On the other hand, we also noted that scientists, researchers, and technologists have been determined to unlock MT potential since the 1950’s to solve the same core challenges the industry struggles with today: cost savings, speed, and linguist augmentation. Although the infamous report on Languages and Machines from the Automatic Language Processing Advisory Committee (ALPAC) published in 1966 discussed these challenges in some depth (albeit from a U.S. perspective), it sent a resounding message that “there is no emergency in the field of translation.” Research funding suffered; researcher Margaret King described the impact as effectively “killing machine translation research in the States.”
Borrowing from S.E. Hinton, that was then, this is now. Technology advancements and pure computing power have made machine translation not only viable, but also potentially game-changing. A global economy, the volume and velocity of content required to run a global business, and customer expectations is steadily shifting enterprise postures from “not an option” to “help me understand where MT fits.” Case in point — participants in our study identified MT as one of the top three valuable technologies for the future.
There’s lots of game-changing news for our readers to digest.
- An excellent place to start is with our colleagues at Multilingual Magazine, who dedicated the April-May issue to this very subject. Don Osborn over at the Multidisciplinary Perspectives blog provides an excellent summary, posing the question: “Is there a paradigm shift on machine translation?”
- Language Weaver predicts a potential $67.5 billion market for digital translation, fueled by MT. CEO Mark Tapling explains why.
- SYSTRAN, one of the earliest MT software developers provides research and education here.
- And finally (for today), there’s no way to deny the Google impact — here’s their FAQ about the beta version of Google Translate. TAUS weighs in on the subject here.
Mary and I will be at Localization World Madison to provide practical advice and best practices for making the enterprise business case for multilingual communications investments as part of a Global Content Value Chain. But we’re also looking forward to the session focused on MT potential, issues, and vendor approaches. The full grid is here. Join us!
The Content Management Professionals Association (CM Pros) will once again be holding their annual Fall Summit in conjunction with Gilbane Boston in December. There are details over on our Events blog which I won’t duplicate here, or even better, go right to the source at http://summit.cmprofessionals.org/. If you are a member we hope to see you, and if you are not you can find out about joining on the CM Pros site at http://cmprofessionals.org/
11:00am PT / 2:00pm ET
Organizations are faced with critical knowledge management issues including knowledge capture, IP retention, search and discovery, and fostering innovation. The failure to properly address these issues results in companies wasting millions of dollars through inefficient information discovery and poor collaboration techniques. Today’s knowledge management systems must blend social media technologies with enterprise search, access, and discovery tools to give users a 360-degree view of their information assets. This blend is the foundation for new generation knowledge management.

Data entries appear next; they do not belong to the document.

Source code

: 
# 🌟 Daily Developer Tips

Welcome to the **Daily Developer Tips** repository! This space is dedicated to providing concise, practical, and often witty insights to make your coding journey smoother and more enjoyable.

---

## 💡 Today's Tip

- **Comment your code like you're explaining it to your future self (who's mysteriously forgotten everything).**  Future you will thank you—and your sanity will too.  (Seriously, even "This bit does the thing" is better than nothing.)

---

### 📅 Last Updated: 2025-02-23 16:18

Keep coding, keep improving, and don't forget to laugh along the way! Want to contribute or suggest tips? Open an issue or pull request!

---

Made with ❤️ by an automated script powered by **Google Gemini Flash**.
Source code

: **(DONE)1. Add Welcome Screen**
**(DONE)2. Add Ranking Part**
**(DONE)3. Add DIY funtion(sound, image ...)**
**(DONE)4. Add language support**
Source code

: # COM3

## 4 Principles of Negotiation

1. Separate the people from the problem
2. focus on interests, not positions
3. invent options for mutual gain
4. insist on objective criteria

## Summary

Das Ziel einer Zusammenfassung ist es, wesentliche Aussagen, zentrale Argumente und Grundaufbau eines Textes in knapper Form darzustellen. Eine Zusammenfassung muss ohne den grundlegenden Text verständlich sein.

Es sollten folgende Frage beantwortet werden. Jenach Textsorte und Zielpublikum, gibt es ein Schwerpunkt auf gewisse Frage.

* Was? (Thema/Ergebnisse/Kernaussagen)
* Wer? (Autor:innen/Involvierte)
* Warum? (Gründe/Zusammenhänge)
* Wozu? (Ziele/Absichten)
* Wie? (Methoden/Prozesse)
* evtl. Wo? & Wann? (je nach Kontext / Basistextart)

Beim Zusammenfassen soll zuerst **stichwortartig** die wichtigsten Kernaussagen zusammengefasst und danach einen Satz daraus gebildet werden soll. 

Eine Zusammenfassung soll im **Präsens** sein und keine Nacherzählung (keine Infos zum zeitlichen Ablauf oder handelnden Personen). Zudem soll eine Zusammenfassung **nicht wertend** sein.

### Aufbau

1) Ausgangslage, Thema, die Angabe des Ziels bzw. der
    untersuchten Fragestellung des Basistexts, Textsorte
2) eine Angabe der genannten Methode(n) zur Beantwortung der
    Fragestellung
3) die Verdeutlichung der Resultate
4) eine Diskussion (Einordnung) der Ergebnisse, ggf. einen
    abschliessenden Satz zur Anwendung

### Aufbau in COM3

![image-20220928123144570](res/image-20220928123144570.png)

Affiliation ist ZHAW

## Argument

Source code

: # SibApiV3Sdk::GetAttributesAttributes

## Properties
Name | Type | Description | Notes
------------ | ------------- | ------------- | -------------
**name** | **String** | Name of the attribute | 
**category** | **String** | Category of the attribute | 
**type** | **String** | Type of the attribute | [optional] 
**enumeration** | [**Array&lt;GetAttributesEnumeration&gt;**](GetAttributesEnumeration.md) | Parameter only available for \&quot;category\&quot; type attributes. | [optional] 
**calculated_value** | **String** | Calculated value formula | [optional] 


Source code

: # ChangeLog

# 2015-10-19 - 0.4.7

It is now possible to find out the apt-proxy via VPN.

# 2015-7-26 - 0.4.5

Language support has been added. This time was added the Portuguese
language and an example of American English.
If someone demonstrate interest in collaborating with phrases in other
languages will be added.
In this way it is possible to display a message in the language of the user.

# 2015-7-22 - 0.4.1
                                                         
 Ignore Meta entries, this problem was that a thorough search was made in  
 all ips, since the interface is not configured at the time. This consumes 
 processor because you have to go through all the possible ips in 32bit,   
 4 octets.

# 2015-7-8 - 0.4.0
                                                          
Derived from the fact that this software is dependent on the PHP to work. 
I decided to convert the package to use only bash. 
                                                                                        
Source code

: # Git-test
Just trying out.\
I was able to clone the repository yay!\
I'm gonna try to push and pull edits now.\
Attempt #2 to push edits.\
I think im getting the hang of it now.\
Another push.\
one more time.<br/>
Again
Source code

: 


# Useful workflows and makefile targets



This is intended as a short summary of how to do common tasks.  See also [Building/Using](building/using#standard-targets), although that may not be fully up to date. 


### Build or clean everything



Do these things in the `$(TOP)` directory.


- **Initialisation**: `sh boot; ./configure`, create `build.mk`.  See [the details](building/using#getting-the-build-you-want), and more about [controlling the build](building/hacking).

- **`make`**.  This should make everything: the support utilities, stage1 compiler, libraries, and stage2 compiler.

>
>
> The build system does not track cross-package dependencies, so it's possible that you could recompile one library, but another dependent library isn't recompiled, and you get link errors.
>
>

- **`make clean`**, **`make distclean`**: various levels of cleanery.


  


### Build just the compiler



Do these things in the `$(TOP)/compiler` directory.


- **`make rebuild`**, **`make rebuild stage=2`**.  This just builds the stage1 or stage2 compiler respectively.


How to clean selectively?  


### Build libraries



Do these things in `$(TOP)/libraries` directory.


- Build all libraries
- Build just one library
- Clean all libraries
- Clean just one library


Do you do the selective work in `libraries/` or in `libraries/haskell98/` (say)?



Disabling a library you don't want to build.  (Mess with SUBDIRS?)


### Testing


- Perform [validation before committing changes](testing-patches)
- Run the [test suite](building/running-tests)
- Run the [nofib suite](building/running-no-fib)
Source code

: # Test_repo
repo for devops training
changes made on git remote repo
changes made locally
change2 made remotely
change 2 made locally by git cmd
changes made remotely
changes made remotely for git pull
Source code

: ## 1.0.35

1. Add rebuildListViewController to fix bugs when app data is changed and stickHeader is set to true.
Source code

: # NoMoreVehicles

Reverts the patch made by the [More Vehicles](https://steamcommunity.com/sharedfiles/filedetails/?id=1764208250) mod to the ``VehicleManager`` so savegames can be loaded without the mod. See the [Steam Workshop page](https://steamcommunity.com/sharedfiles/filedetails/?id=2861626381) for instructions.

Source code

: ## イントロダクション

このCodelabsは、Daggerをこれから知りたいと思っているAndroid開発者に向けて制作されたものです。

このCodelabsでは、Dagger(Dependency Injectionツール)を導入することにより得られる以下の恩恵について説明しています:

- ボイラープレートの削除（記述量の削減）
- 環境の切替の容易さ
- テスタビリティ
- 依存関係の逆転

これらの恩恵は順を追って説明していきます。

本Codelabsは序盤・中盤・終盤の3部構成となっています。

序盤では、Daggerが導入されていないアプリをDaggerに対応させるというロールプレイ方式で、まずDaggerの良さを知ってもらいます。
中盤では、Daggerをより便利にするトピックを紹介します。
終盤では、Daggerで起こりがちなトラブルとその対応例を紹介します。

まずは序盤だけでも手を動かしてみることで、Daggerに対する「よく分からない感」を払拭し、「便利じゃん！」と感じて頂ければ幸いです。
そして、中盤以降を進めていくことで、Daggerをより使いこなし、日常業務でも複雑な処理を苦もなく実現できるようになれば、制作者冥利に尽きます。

Moderated by Andy Moore, Publisher of KMWorld Magazine, join Senior Analyst Leonor Ciarlone and Phil Green, CTO at Inmagic for a discussion on perspectives from Gilbane’s report on Collaboration and Social Media 2008, the power of Social Knowledge Networks, and an introduction to Inmagic® Presto.
Space is limited, register here!
MuleSource announced a collaboration with Intel Corporation to deliver a new offering that provides off-the-shelf integration between Mule and the Intel XML Software Suite. Called Mule Xpack for Intel XML Software Suite – the new offering is a set of instructions and Mule extensions that help to improve XML processing performance for SOA deployments. Taking a new approach to accelerating XML traffic, MuleSource teamed with Intel in a collaboration to bring the Intel XML Software Suite to the Mule ESB, enhancing and offloading XML processing. The Mule Xpack provides Mule integration support for the Intel XML Software Suite, which can be used to support three categories of XML operations: XML Parsing – reads XML documents and makes the data available for manipulation and processing to applications and programming languages; XSLT Transformation – facilitates efficient XML transformations in a variety of formats and can be applied to a full range of XML documents; XPath Evaluations – evaluates an XML Path (XPath) expression over an XML document DOM tree or a derived instance of source and returns a node, node set, string, number or Boolean value. Intel XML Software Suite is a software library providing APIs for C++ and Java on Linux and Windows operating systems, delivering performance for XML processing on industry standard servers and application environments. Designed to take advantage of the Intel Core microarchitecture, Intel XML Software Suite provides thread safe and efficient memory utilization, scalable stream-to-stream processing, and large XML file processing capabilities. http://www.muleforge.org/
The term taxonomy crept into the search lexicon by stealth and is now firmly entrenched. The very early search engines, circa 1972-73, presented searchers with the retrieval option of selecting content using controlled vocabularies from a standardized thesaurus of terminology in a particular discipline. With no neat graphical navigation tools, searches were crafted on a typewriter-like device, painfully typed in an arcane syntax. A stray hyphen, period or space would render the query un-computable, so after deciphering the error message, the searcher would try again. Each minute and each result cost money, so errors were a real expense.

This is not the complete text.